It was a life altering experience. I was completely thrown out of my comfort zone and security into uncertainty, anxiety. What we thought solid and firm was no longer solid or firm, and suddenly it became very fragile and unstable. What we can rely on is no longer something you can see and solid, but perhaps something we can’t see-bonds between people, love, compassion, goodwill toward people beyond borders. I’m so grateful that people all over the world are praying for Japan at this moment, not just at my church, not just at Trinity Episcopal Church in Staunton, Virginia. But everywhere.
The boundless size of love
It was a soul-searching moment in my life. Where is my home? In Japan with my family? Or in Staunton with my chosen family?

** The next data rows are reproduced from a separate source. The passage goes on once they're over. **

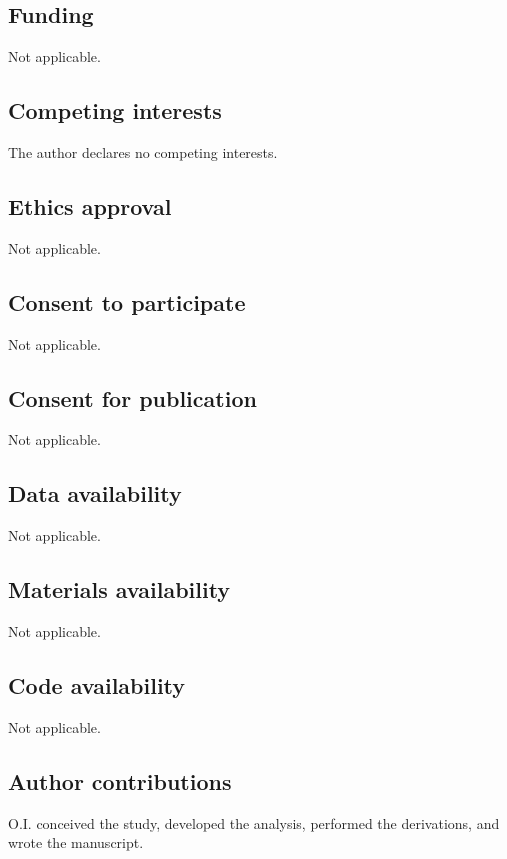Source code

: \documentclass[pdflatex,sn-mathphys-num]{sn-jnl}
\begin{document}
        \backmatter

        \subsection*{Funding}
            Not applicable.

        \subsection*{Competing interests}
            The author declares no competing interests.

        \subsection*{Ethics approval}
            Not applicable.

        \subsection*{Consent to participate}
            Not applicable.

        \subsection*{Consent for publication}
            Not applicable.

        \subsection*{Data availability}
            Not applicable.

        \subsection*{Materials availability}
            Not applicable.

        \subsection*{Code availability}
            Not applicable.

        \subsection*{Author contributions}
            O.I. conceived the study, developed the analysis, performed the derivations, and wrote the manuscript.
\end{document}
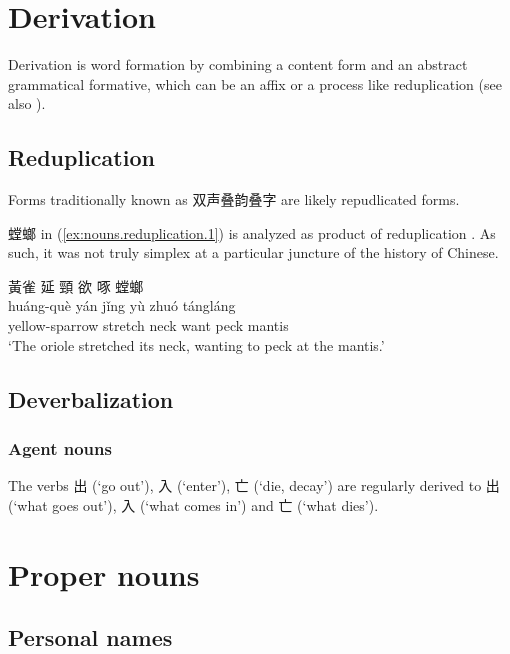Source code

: \documentclass[UTF8, a4paper, oneside, scheme=plain, 12pt]{ctexrep}
\newcommand*{\citepage}[1]{p.~{#1}}
\newcommand{\translate}[1]{`#1'}
\begin{document}
\section{Derivation}

Derivation is word formation by combining a content form and an abstract grammatical formative,
which can be an affix or a process like reduplication (see also ).

\subsection{Reduplication}\label{sec:nouns.reduplication}

Forms traditionally known as 双声叠韵叠字 are likely repudlicated forms.

螳螂 in (\ref{ex:nouns.reduplication.1}) is analyzed as product of reduplication \citep[\citepage{93-95}]{sun2008reduplication}.
As such, it was not truly simplex at a particular juncture of the history of Chinese.

\begin{exe}
    \ex\label{ex:nouns.reduplication.1}
    \glll 黃雀 延 頸 欲 啄 螳螂 \\
    huáng-què yán jǐng yù zhuó tángláng \\
    yellow-sparrow stretch neck want peck mantis \\
    \glt\translate{The oriole stretched its neck, wanting to peck at the mantis.}
\end{exe}


\subsection{Deverbalization}

\subsubsection{Agent nouns}

The verbs 出 (\translate{go out}), 入 (\translate{enter}), 亡 (\translate{die, decay})
are regularly derived to 出 (\translate{what goes out}), 入 (\translate{what comes in})
and 亡 (\translate{what dies}).


\section{Proper nouns}

\subsection{Personal names}
\end{document}

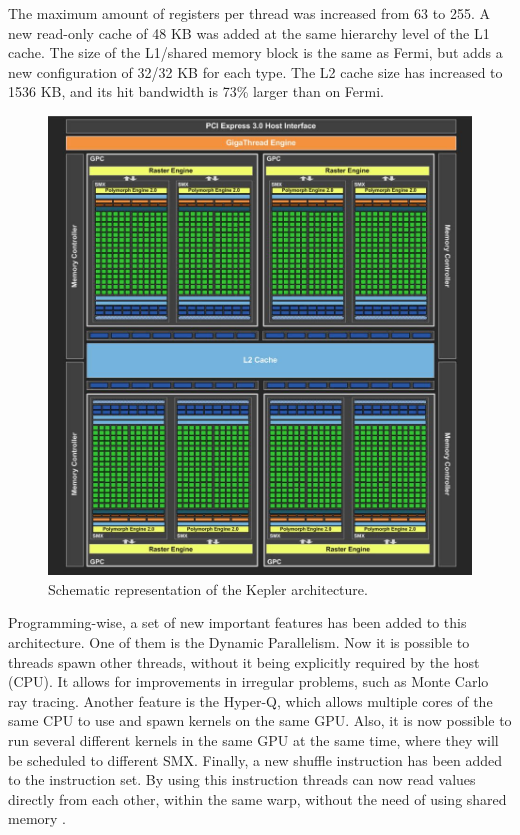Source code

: The maximum amount of registers per \cuda thread was increased from 63 to 255. A new read-only cache of 48 KB was added at the same hierarchy level of the L1 cache. The size of the L1/shared memory block is the same as Fermi, but adds a new configuration of 32/32 KB for each type. The L2 cache size has increased to 1536 KB, and its hit bandwidth is 73\% larger than on Fermi.

\begin{figure}[!htp]
	\begin{center}
		\includegraphics[scale=0.4]{../../common/img/kepler_arch.jpg}
		\caption{Schematic representation of the \nvidia Kepler architecture.}
		\label{fig:kepler}
	\end{center}
\end{figure}

Programming-wise, a set of new important features has been added to this architecture. One of them is the Dynamic Parallelism. Now it is possible to \cuda threads spawn other threads, without it being explicitly required by the host (CPU). It allows for improvements in irregular problems, such as Monte Carlo ray tracing. Another feature is the Hyper-Q, which allows multiple cores of the same CPU to use and spawn kernels on the same GPU. Also, it is now possible to run several different kernels in the same GPU at the same time, where they will be scheduled to different SMX. Finally, a new shuffle instruction has been added to the instruction set. By using this instruction \cuda threads can now read values directly from each other, within the same warp, without the need of using shared memory \cite{NVIDIA:Kepler}.

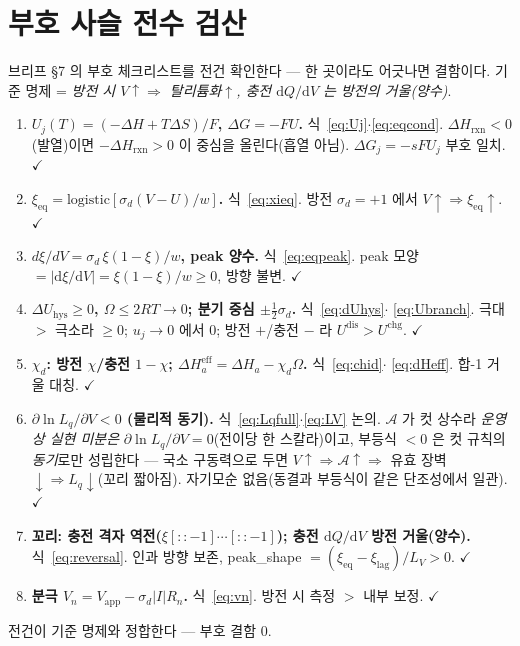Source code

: \documentclass[11pt,a4paper]{article}
\newcommand{\dd}{\mathrm{d}}
\newcommand{\eff}{\mathrm{eff}}
\newcommand{\eq}{\mathrm{eq}}
\newcommand{\app}{\mathrm{app}}
\newcommand{\rxn}{\mathrm{rxn}}
\newcommand{\dis}{\mathrm{dis}}
\newcommand{\chg}{\mathrm{chg}}
\newcommand{\hys}{\mathrm{hys}}
\begin{document}
\section{부호 사슬 전수 검산}\label{sec:signcheck}
브리프 §7 의 부호 체크리스트를 전건 확인한다 — 한 곳이라도 어긋나면 결함이다. 기준 명제 = \emph{방전 시
$V\!\uparrow\Rightarrow$ 탈리튬화$\uparrow$, 충전 $\dd Q/\dd V$ 는 방전의 거울(양수)}.

\begin{enumerate}[label=\textbf{S\arabic*.},leftmargin=2.6em,itemsep=2pt]
\item \textbf{$U_j(T)=(-\Delta H+T\Delta S)/F$, $\Delta G=-FU$.} 식~\eqref{eq:Uj}$\cdot$\eqref{eq:eqcond}. $\Delta H_\rxn<0$
(발열)이면 $-\Delta H_\rxn>0$ 이 중심을 올린다(흡열 아님). $\Delta G_j=-sFU_j$ 부호 일치. $\checkmark$
\item \textbf{$\xi_\eq=\mathrm{logistic}[\sigma_d(V-U)/w]$.} 식~\eqref{eq:xieq}. 방전 $\sigma_d=+1$ 에서
$V\!\uparrow\Rightarrow\xi_\eq\!\uparrow$. $\checkmark$
\item \textbf{$d\xi/dV=\sigma_d\,\xi(1-\xi)/w$, peak 양수.} 식~\eqref{eq:eqpeak}. peak 모양 $=|\dd\xi/\dd V|=
\xi(1-\xi)/w\ge0$, 방향 불변. $\checkmark$
\item \textbf{$\Delta U_\hys\ge0$, $\Omega\le2RT\to0$; 분기 중심 $\pm\tfrac12\sigma_d$.} 식~\eqref{eq:dUhys}$\cdot$
\eqref{eq:Ubranch}. 극대 $>$ 극소라 $\ge0$; $u_j\to0$ 에서 $0$; 방전 $+$/충전 $-$ 라 $U^{\dis}>U^{\chg}$. $\checkmark$
\item \textbf{$\chi_d$: 방전 $\chi$/충전 $1-\chi$; $\Delta H_a^\eff=\Delta H_a-\chi_d\Omega$.} 식~\eqref{eq:chid}$\cdot$
\eqref{eq:dHeff}. 합-1 거울 대칭. $\checkmark$
\item \textbf{$\partial\ln L_q/\partial V<0$ (물리적 동기).} 식~\eqref{eq:Lqfull}$\cdot$\eqref{eq:LV} 논의. $\mathcal A$ 가
컷 상수라 \emph{운영상 실현 미분은} $\partial\ln L_q/\partial V=0$(전이당 한 스칼라)이고, 부등식 $<0$ 은 컷 규칙의
\emph{동기}로만 성립한다 — 국소 구동력으로 두면 $V\!\uparrow\Rightarrow\mathcal A\!\uparrow\Rightarrow$ 유효 장벽
$\downarrow\Rightarrow L_q\downarrow$(꼬리 짧아짐). 자기모순 없음(동결과 부등식이 같은 단조성에서 일관). $\checkmark$
\item \textbf{꼬리: 충전 격자 역전($\xi[::-1]\cdots[::-1]$); 충전 $\dd Q/\dd V$ 방전 거울(양수).} 식~\eqref{eq:reversal}.
인과 방향 보존, peak\_shape $=(\xi_\eq-\xi_\mathrm{lag})/L_V>0$. $\checkmark$
\item \textbf{분극 $V_n=V_\app-\sigma_d|I|R_n$.} 식~\eqref{eq:vn}. 방전 시 측정 $>$ 내부 보정. $\checkmark$
\end{enumerate}
전건이 기준 명제와 정합한다 — 부호 결함 $0$.
\end{document}
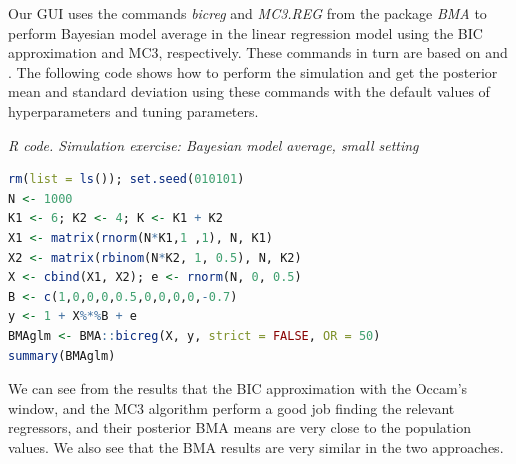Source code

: Our GUI uses the commands \textit{bicreg} and \textit{MC3.REG} from the package \textit{BMA} to perform Bayesian model average in the linear regression model using the BIC approximation and MC3, respectively. These commands in turn are based on \cite{Raftery1995} and \cite{Raftery1997}. The following code shows how to perform the simulation and get the posterior mean and standard deviation using these commands with the default values of hyperparameters and tuning parameters.

\begin{tcolorbox}[enhanced,width=4.67in,center upper,
	fontupper=\large\bfseries,drop shadow southwest,sharp corners]
	\textit{R code. Simulation exercise: Bayesian model average, small setting}
	\begin{VF}
		\begin{lstlisting}[language=R]
rm(list = ls()); set.seed(010101)
N <- 1000
K1 <- 6; K2 <- 4; K <- K1 + K2
X1 <- matrix(rnorm(N*K1,1 ,1), N, K1)
X2 <- matrix(rbinom(N*K2, 1, 0.5), N, K2)
X <- cbind(X1, X2); e <- rnorm(N, 0, 0.5)
B <- c(1,0,0,0,0.5,0,0,0,0,-0.7)
y <- 1 + X%*%B + e
BMAglm <- BMA::bicreg(X, y, strict = FALSE, OR = 50) 
summary(BMAglm)
\end{lstlisting}
	\end{VF}
\end{tcolorbox} 

We can see from the results that the BIC approximation with the Occam's window, and the MC3 algorithm perform a good job finding the relevant regressors, and their posterior BMA means are very close to the population values. We also see that the BMA results are very similar in the two approaches.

When I wasn’t sure if I could leave Japan or not, I really realized that my home is here in Staunton where my husbandRobert is, and where my extended family in Christ is, and the community where caring and loving friends wait for me to come home. At the same time I feel very much torn to be away from my own family who are facing uncertainty during this crisis. I’m concerned about their safety.
I feel very much torn to be away from my struggling country.
The promise in Christ
As I waited for Easter morning I developed hopes that I hope for still, that will sustain me in the time of rebuilding ahead.
I shall wait for the new beginning, rebirth and rebuilding in Japan. I will hope for the renewed commitment for safe and cleaner energy not only in Japan, but in the world. I will hope that the world will be more connected with love and compassion. I will hope that the international community will cooperate for the common good. I will hope that harmony and peace are restored to the environment. I will hope for the best outcome of this catastrophe not only for Japan, but also for the world.
I shall hope that the light – like the light of Christ, which penetrated even the darkest darkness of death—will shine in the hearts of people whose lives were disrupted so violently.
I shall hope for the day when we can say
Death be not proud, though some have called thee Mighty and dreadful, for, thou art not so,…. One short sleep past, we wake eternally, And death shall be no more, Death thou shalt die.” (Divine Meditations 10, John Donne)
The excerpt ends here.